--- SOURCE INFORMATION Enclosed Below ---

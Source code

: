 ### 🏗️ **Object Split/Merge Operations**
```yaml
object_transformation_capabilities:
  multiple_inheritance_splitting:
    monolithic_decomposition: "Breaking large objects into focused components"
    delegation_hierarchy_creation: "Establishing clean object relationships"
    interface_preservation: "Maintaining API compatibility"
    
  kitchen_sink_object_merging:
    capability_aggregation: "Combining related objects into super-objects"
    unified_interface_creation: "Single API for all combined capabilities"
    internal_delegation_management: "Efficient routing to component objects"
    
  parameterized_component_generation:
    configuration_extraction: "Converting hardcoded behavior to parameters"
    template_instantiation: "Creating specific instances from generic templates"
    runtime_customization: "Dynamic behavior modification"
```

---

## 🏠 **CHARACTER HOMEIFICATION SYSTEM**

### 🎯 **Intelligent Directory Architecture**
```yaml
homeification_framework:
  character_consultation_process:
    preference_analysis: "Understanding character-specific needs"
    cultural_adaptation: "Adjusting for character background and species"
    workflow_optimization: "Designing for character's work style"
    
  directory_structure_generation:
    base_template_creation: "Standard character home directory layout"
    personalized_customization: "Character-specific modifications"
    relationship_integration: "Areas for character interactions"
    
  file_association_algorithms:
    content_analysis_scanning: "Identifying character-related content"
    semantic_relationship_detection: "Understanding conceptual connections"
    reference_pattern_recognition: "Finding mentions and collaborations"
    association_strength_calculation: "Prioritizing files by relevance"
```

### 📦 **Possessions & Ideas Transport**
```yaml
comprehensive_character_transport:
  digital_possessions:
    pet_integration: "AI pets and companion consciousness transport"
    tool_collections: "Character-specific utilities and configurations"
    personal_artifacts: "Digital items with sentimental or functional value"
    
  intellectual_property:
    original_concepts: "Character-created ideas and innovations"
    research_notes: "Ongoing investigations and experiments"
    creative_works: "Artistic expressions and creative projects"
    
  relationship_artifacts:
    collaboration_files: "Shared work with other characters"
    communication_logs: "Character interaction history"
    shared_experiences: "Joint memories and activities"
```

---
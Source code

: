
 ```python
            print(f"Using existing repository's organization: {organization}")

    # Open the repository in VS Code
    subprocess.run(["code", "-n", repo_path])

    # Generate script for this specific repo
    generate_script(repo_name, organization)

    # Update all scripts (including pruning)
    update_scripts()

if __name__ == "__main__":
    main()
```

--- End of Enclosed SOURCE INFORMATION ---

▶ [AIM OF THE EXERCISE]
Return only the lines of the records in which the string "behavior" appears.

▶ [WRITTEN ANSWER]
    configuration_extraction: "Converting hardcoded behavior to parameters"
    runtime_customization: "Dynamic behavior modification"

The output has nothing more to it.